Pa. mine fire making news again

 

Decades later, still-steaming Centralia is home to just 10 people

CENTRALIA, Pa. -- Nearly a half-century after it began, the voracious mine fire that doomed this coal town in the mountains of northeastern Pennsylvania continues to burn hundreds of feet underground, uncontrolled and uncontrollable.

The fire began in 1962 at the town dump and ignited an exposed coal vein, eventually forcing an exodus that emptied Centralia of more than 1,000 people, nearly its entire population. Almost every house was demolished; the U.S. Postal Service canceled the town's ZIP code.

Centralia still beckons curiosity seekers. What they find is a ghost town like no other, a place with an intact street grid but almost nothing on it, where clouds of sulfurous steam waft from a rocky moonscape and the ground is warm to the touch.
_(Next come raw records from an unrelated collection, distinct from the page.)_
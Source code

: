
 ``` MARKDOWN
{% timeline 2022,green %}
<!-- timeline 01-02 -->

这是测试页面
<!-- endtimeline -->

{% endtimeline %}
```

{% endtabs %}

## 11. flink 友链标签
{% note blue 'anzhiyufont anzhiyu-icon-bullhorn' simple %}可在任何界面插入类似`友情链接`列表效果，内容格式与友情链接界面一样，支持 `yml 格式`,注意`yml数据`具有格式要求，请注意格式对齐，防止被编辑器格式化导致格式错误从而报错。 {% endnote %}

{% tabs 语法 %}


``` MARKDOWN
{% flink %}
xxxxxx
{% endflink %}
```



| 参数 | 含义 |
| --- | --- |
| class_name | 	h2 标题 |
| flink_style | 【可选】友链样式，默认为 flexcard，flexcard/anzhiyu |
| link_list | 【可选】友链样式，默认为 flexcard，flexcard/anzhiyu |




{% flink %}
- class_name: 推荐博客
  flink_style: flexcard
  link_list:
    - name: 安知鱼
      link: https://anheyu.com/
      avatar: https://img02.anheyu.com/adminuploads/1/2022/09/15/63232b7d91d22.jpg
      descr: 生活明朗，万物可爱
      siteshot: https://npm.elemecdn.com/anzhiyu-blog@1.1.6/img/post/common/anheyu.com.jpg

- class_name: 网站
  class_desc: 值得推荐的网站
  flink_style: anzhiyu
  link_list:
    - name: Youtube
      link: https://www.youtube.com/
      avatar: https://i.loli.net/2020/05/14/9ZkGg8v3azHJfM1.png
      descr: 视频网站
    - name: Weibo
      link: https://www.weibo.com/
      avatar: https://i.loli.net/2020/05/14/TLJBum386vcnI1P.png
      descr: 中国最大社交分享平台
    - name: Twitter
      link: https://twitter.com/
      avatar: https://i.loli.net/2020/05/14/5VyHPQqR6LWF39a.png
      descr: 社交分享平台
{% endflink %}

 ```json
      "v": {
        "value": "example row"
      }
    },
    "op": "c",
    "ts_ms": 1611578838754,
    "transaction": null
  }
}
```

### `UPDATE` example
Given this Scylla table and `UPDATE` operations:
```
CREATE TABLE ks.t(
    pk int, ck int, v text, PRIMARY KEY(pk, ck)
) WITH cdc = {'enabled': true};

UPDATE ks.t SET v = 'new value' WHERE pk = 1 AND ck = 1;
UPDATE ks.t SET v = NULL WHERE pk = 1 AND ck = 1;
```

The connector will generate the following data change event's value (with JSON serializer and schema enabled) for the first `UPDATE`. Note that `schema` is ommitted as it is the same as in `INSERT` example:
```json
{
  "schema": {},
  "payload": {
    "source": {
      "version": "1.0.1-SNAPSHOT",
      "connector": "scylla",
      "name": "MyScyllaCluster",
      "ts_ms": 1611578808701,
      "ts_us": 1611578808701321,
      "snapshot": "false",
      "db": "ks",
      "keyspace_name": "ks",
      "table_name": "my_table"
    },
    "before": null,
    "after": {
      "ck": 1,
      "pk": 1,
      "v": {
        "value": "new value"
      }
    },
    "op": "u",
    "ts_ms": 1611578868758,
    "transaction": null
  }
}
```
About 10 holdouts still live here, ignoring government admonitions to leave. In a way, they are carrying on a tradition of proud defiance that is highlighted in a new book by the granddaughter and great-granddaughter of Centralia coal miners.

In "The Day the Earth Caved In," first-time author Joan Quigley vividly explores why so many of Centralia's residents fought to stay in a town that was struggling economically even before the fire started, a place with "no stoplight or movie theater, no restaurant or grocery store."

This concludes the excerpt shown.